Selma James - Wages For Housework

Wages For Housework

In 1972, the publication Power of Women and the Subversion of the Community (authored with Mariarosa Dalla Costa) launched the "domestic labour debate" by spelling out how housework and other caring work women do outside of the market produces the whole working class, thus the market economy, based on those workers, is built on women’s unwaged work. The 1983 publication of James's Marx and Feminism broke with established Marxist theory by providing a reading of Marx's Capital from the point of view of women and of unwaged work.

In 1972 James founded the International Wages for Housework Campaign which demands money from the State for the unwaged work in the home and in the community. A raging debate followed about whether caring full-time was "work" or a "role" — and whether it should be compensated with a wage.

A number of autonomous organizations were formed in 1975: Black Women for Wages for Housework, Wages Due Lesbians, the English Collective of Prostitutes (ECP) and some years later WinVisible (women with visible and invisible disabilities). James is the first spokeswoman of the ECP, which campaigns for decriminalization as well as viable economic alternatives to prostitution.

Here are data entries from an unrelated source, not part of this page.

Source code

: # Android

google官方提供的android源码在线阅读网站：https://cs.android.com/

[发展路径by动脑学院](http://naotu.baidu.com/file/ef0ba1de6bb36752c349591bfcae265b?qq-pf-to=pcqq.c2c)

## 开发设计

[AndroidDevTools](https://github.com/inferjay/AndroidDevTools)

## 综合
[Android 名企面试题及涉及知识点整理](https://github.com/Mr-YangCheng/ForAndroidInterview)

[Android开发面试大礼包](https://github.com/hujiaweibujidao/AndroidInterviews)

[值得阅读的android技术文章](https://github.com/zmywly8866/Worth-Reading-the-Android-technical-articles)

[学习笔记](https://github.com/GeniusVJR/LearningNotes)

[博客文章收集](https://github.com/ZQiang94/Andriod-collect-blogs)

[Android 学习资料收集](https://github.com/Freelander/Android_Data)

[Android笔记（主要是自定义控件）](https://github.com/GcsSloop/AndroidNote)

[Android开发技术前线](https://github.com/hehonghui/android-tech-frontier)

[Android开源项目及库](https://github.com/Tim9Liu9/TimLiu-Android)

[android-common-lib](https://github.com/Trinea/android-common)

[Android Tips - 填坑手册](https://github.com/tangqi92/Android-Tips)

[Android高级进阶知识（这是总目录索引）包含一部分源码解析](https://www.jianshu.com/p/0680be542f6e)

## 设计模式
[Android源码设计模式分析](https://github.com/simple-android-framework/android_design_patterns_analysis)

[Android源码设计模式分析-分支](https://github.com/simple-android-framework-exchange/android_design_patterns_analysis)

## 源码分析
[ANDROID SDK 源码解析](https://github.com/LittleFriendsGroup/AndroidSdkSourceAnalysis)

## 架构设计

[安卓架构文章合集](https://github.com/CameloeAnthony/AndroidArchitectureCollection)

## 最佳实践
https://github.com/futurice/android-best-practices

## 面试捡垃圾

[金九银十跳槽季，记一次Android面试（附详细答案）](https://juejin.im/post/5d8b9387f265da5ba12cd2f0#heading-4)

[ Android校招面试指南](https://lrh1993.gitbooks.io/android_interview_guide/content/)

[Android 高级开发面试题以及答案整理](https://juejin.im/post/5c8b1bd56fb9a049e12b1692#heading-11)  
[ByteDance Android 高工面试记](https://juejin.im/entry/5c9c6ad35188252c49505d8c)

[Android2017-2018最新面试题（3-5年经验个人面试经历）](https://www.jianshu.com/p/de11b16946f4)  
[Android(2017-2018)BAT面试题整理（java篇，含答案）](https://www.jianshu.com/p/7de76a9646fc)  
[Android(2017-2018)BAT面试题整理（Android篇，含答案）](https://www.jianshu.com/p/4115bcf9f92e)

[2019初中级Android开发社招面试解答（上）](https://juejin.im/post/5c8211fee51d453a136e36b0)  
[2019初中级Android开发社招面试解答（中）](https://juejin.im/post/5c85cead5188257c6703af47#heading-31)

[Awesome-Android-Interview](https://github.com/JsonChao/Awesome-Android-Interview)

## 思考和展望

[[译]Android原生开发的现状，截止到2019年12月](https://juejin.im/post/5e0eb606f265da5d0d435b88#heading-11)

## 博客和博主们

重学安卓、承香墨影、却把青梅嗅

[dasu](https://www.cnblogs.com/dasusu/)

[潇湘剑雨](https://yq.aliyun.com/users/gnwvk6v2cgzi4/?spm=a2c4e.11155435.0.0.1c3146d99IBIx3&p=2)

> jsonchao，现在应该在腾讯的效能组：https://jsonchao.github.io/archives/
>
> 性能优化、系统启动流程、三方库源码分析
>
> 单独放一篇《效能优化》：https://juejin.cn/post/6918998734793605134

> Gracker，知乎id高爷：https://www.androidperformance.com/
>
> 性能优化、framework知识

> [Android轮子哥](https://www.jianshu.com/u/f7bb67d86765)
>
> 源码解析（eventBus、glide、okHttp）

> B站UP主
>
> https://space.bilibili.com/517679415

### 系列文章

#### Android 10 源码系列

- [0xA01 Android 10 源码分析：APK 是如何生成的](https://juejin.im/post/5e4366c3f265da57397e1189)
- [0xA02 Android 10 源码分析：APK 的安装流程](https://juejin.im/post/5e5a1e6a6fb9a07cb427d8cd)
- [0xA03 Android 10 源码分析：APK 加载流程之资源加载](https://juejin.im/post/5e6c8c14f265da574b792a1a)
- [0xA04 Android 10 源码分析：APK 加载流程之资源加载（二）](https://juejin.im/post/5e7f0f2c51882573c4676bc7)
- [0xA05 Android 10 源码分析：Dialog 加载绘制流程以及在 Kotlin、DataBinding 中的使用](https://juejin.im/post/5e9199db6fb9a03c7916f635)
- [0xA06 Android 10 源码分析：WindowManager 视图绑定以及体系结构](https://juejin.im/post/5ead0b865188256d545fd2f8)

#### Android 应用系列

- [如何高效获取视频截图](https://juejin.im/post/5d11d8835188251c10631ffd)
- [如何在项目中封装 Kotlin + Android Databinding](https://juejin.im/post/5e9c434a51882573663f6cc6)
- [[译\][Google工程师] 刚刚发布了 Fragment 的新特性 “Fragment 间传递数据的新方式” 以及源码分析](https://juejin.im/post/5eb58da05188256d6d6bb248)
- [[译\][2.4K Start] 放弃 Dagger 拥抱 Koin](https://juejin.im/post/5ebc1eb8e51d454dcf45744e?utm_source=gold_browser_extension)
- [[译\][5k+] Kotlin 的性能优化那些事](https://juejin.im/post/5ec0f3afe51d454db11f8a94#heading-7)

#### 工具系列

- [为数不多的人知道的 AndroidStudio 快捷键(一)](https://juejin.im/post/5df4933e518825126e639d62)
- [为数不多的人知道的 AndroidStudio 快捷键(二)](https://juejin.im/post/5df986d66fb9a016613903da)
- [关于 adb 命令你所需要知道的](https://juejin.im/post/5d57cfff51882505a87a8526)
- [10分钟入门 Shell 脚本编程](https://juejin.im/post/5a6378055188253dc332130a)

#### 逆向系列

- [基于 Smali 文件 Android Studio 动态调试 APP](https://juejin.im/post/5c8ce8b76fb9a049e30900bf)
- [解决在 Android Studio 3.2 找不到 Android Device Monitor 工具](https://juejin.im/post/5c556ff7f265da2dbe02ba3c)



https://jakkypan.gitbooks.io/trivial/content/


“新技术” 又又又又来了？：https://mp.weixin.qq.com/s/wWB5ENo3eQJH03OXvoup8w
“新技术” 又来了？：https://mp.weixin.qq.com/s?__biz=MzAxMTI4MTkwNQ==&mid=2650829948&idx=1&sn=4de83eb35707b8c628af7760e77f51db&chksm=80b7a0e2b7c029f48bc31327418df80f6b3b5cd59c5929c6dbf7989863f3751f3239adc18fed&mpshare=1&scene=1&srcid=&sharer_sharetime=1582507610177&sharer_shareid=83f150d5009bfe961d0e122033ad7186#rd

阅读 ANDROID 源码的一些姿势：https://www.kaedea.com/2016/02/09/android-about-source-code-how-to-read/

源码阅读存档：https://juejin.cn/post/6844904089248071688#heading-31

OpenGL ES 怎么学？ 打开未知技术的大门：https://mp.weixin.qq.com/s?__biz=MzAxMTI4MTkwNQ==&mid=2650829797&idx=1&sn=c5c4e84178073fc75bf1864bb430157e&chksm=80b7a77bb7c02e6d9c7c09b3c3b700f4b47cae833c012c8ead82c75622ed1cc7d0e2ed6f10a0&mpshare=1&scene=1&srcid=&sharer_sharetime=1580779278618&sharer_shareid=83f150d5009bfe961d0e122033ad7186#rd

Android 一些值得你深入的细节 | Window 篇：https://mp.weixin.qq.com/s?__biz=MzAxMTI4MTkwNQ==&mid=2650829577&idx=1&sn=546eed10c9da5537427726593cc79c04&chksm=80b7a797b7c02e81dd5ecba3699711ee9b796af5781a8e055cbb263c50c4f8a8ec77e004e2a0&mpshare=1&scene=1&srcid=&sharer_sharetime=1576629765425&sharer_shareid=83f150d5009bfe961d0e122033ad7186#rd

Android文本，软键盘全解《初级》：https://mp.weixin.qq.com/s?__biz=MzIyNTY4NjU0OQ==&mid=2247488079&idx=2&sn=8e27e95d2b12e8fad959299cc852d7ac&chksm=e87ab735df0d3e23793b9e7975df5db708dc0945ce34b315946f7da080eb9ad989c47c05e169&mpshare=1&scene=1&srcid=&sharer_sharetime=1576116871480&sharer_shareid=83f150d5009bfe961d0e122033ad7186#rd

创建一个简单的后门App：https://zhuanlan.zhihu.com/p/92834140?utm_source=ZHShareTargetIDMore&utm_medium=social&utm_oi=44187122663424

From 1985 James co-ordinated the International Women Count Network, which won the UN decision where governments agreed to measure and value unwaged work in national statistics . Legislation on this has since been introduced in Trinidad & Tobago and Spain, and time-use surveys and other research are under way in many countries. In Venezuela, Article 88 of the Constitution recognizes work in the home as an economic activity that creates added value and produces wealth and social welfare, and entitles housewives to social security.